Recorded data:
== Segment start ==
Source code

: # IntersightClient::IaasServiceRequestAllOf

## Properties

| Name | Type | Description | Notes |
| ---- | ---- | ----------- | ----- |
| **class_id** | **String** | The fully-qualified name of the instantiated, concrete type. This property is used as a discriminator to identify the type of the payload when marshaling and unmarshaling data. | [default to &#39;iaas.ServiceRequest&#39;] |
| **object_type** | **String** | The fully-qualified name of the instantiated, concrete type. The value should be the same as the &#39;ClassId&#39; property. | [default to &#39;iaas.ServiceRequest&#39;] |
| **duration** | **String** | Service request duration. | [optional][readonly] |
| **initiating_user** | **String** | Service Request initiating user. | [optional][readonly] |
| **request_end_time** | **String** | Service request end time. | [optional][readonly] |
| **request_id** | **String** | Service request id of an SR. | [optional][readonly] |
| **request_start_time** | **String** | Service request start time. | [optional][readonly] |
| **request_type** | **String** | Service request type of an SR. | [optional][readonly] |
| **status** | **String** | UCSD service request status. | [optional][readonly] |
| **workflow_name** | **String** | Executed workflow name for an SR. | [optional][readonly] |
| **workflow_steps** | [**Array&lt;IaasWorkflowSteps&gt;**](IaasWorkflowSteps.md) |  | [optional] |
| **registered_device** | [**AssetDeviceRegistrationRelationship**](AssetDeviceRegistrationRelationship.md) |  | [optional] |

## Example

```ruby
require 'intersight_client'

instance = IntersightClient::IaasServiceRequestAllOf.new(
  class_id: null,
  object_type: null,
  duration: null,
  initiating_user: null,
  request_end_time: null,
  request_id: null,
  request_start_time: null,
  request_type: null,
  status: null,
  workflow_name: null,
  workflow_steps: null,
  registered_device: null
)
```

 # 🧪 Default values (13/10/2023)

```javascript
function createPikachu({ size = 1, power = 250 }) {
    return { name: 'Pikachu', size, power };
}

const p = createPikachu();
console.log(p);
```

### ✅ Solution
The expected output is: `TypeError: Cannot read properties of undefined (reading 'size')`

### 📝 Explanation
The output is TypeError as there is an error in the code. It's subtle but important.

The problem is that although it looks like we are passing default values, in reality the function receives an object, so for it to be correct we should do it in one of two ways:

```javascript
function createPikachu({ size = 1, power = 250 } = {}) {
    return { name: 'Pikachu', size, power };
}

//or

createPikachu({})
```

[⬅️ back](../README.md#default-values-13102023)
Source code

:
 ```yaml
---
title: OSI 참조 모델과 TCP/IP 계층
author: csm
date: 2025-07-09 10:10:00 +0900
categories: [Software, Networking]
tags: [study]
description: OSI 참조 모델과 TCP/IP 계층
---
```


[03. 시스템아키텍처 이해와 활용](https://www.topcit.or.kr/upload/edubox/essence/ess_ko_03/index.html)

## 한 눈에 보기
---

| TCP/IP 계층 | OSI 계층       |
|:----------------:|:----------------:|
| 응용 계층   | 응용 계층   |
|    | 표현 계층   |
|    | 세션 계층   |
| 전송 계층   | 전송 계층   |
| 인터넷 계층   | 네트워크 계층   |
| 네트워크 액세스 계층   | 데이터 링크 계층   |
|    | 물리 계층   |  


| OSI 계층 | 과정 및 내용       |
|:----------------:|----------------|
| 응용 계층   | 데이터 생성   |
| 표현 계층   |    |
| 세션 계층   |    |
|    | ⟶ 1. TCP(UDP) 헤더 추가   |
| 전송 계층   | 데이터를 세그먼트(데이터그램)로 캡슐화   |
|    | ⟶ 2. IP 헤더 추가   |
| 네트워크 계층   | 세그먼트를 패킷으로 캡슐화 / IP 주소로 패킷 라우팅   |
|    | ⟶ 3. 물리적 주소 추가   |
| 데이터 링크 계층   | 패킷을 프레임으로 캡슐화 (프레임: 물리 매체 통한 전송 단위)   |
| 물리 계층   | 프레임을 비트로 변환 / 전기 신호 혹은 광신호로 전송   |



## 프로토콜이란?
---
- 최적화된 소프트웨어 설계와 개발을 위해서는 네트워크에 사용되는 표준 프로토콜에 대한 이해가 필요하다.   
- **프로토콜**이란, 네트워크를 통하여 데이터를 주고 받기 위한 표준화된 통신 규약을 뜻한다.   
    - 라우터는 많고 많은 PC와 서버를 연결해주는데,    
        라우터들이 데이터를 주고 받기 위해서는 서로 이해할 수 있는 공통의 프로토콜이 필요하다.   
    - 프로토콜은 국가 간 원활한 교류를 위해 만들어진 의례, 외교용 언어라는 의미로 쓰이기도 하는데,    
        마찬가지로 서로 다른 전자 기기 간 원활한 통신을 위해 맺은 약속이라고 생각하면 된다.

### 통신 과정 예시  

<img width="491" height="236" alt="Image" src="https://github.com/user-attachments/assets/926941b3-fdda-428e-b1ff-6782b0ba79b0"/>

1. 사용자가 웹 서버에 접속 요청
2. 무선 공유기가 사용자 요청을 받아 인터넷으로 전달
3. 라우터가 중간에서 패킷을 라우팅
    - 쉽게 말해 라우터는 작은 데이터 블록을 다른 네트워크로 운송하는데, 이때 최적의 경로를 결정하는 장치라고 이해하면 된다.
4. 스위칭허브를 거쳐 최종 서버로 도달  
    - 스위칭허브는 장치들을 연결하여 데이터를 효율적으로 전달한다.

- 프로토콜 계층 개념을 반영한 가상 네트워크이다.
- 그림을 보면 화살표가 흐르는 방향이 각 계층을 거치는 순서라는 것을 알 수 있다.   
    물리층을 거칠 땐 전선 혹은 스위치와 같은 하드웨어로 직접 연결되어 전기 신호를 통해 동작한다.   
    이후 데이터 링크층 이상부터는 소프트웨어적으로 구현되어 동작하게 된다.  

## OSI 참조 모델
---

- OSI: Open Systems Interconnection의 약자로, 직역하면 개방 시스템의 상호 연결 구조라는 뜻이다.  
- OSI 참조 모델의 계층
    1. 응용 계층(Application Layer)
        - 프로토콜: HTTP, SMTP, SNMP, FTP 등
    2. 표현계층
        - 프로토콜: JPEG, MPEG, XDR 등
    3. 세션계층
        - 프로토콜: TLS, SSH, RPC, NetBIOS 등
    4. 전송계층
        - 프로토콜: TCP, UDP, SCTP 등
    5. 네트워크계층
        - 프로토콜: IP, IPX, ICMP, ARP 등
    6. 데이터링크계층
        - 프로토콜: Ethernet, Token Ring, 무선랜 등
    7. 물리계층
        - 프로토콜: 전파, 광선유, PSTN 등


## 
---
== Segment end ==
Work to be completed —
Scan the entries above for the line containing "- **프로토콜**이란, 네트워크를", and copy it and all lines after it exactly, down to and including the line containing "물리층을 거칠 땐 전선".

Answer to this task —
- **프로토콜**이란, 네트워크를 통하여 데이터를 주고 받기 위한 표준화된 통신 규약을 뜻한다.   
    - 라우터는 많고 많은 PC와 서버를 연결해주는데,    
        라우터들이 데이터를 주고 받기 위해서는 서로 이해할 수 있는 공통의 프로토콜이 필요하다.   
    - 프로토콜은 국가 간 원활한 교류를 위해 만들어진 의례, 외교용 언어라는 의미로 쓰이기도 하는데,    
        마찬가지로 서로 다른 전자 기기 간 원활한 통신을 위해 맺은 약속이라고 생각하면 된다.

### 통신 과정 예시  

<img width="491" height="236" alt="Image" src="https://github.com/user-attachments/assets/926941b3-fdda-428e-b1ff-6782b0ba79b0"/>

1. 사용자가 웹 서버에 접속 요청
2. 무선 공유기가 사용자 요청을 받아 인터넷으로 전달
3. 라우터가 중간에서 패킷을 라우팅
    - 쉽게 말해 라우터는 작은 데이터 블록을 다른 네트워크로 운송하는데, 이때 최적의 경로를 결정하는 장치라고 이해하면 된다.
4. 스위칭허브를 거쳐 최종 서버로 도달  
    - 스위칭허브는 장치들을 연결하여 데이터를 효율적으로 전달한다.

- 프로토콜 계층 개념을 반영한 가상 네트워크이다.
- 그림을 보면 화살표가 흐르는 방향이 각 계층을 거치는 순서라는 것을 알 수 있다.   
    물리층을 거칠 땐 전선 혹은 스위치와 같은 하드웨어로 직접 연결되어 전기 신호를 통해 동작한다.   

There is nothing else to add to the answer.